Rheumatic vasculitis

Introduction

Introduction Rheumatoid vasculitis: a common systemic connective tissue disease characterized by non-suppurative polyarthritis. If extra-articular manifestations are the main clinical symptoms, such as pleurisy, myocarditis, pneumonia, neuritis and vasculitis, it is called malignant rheumatoid arthritis. Vasculitis is one of the basic pathologies of rheumatoid arthritis. Its various vascular lesions, most without symptoms, are only found at autopsy, so there is generally no clinical significance, but if multiple blood vessels occur (including medium arteries, small When the arteries and capillaries are inflammatory occlusion, the symptoms are obvious and even fatal, which is generally called rheumatoid vasculitis.

Cause

Cause

The cause is ominous.

Examine

an examination

Related inspection

Observation of anti-neutrophil cytoplasm by visual observation of adenosine dehydrogenase synovial fluid

Clinical manifestations of cutaneous vasculitis damage, limited access to purpura, non-specific erythema of the trunk, vascular infarction, bullae and ulcers, 20% of patients with finger (toe) gangrene. Capillary vasodilation, infarct papules and nodules occur in nail folds. Histopathological manifestations of leukocyte fragmentation vasculitis, also seen lymphocytic necrosis vasculitis. Invasion of blood vessels is different, and the condition is different. Intensive invading small and medium arteries has extensive systemic damage. Systemic signs and symptoms have moderate fever, fatigue, myalgia, joint pain, abdominal pain and/or gastrointestinal bleeding, pleurisy or pulmonary infiltration, pericarditis, mild proteinuria and hematuria, retinal hemorrhage, and central or peripheral nervous system Affected.

Diagnosis

Differential diagnosis

1. Skin-type nodular polyarteritis is mostly in the lower limbs, there are subcutaneous nodules distributed along the small arteries, conscious pain and obvious tenderness, skin histopathological manifestations of arteritis and small arterial necrosis.

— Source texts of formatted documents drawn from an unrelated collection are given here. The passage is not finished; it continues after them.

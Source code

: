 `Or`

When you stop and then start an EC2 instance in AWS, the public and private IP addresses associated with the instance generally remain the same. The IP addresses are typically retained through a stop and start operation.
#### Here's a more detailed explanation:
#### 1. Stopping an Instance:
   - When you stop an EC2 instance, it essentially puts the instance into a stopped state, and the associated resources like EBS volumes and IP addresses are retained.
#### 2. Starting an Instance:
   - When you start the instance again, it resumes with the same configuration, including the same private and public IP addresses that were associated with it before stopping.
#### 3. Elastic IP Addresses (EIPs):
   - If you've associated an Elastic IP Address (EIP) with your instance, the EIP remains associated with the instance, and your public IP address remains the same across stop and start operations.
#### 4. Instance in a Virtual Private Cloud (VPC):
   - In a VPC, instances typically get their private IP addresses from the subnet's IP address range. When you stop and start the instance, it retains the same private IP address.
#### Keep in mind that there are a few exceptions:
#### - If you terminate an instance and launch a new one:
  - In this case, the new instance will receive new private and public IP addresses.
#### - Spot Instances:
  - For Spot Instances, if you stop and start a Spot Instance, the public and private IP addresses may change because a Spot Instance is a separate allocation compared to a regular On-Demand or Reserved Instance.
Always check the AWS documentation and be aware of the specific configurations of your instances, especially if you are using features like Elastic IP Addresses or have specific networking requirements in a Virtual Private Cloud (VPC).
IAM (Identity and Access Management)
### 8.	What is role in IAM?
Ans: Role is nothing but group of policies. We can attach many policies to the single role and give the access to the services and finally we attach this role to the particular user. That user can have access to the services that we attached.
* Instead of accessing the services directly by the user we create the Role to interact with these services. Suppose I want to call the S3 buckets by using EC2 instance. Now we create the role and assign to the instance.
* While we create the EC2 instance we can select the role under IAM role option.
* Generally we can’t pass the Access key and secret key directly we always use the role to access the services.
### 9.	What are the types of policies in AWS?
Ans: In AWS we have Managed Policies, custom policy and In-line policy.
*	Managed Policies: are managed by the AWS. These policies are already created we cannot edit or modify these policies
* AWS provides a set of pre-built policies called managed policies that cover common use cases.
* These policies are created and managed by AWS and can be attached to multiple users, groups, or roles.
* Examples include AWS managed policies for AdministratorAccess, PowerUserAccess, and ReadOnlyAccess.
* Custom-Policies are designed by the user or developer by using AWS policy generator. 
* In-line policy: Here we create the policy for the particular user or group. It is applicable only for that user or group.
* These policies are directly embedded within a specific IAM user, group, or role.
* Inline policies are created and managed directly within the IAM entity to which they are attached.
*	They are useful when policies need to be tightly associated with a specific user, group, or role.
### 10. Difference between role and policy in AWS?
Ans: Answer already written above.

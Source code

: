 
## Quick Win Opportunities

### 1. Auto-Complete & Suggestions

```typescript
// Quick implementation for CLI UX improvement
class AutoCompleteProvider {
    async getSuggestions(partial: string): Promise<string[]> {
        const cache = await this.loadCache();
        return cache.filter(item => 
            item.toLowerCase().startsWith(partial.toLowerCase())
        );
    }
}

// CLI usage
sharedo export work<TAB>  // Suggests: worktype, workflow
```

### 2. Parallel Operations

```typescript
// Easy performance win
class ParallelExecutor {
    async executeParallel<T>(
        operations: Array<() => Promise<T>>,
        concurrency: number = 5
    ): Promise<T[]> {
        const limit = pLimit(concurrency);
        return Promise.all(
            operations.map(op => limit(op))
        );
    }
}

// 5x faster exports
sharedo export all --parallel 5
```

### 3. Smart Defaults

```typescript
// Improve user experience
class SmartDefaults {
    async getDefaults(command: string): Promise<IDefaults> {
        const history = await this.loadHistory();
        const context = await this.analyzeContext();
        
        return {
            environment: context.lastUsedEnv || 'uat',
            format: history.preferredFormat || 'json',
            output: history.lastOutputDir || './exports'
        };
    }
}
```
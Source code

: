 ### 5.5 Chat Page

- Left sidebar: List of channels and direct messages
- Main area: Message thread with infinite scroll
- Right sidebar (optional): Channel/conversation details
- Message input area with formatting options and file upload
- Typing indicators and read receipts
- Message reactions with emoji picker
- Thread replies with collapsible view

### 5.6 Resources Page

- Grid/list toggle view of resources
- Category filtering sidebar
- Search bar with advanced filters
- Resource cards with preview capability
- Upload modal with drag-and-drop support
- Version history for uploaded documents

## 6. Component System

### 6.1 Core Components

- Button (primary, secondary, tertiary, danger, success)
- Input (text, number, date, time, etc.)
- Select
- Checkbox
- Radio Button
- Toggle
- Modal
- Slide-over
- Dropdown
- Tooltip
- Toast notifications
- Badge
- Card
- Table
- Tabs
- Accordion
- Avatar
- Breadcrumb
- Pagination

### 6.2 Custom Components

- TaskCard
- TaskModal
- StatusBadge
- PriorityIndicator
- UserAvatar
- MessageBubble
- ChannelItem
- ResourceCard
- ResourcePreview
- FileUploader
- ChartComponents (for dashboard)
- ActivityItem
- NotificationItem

2. It should also be differentiated from hyperglobulinemia, acute acne-like lichen-like pityriasis and nodular vasculitis.

Clinical manifestations of cutaneous vasculitis damage, limited access to purpura, non-specific erythema of the trunk, vascular infarction, bullae and ulcers, 20% of patients with finger (toe) gangrene. Capillary vasodilation, infarct papules and nodules occur in nail folds. Histopathological manifestations of leukocyte fragmentation vasculitis, also seen lymphocytic necrosis vasculitis. Invasion of blood vessels is different, and the condition is different. Intensive invading small and medium arteries has extensive systemic damage. Systemic signs and symptoms have moderate fever, fatigue, myalgia, joint pain, abdominal pain and/or gastrointestinal bleeding, pleurisy or pulmonary infiltration, pericarditis, mild proteinuria and hematuria, retinal hemorrhage, and central or peripheral nervous system Affected.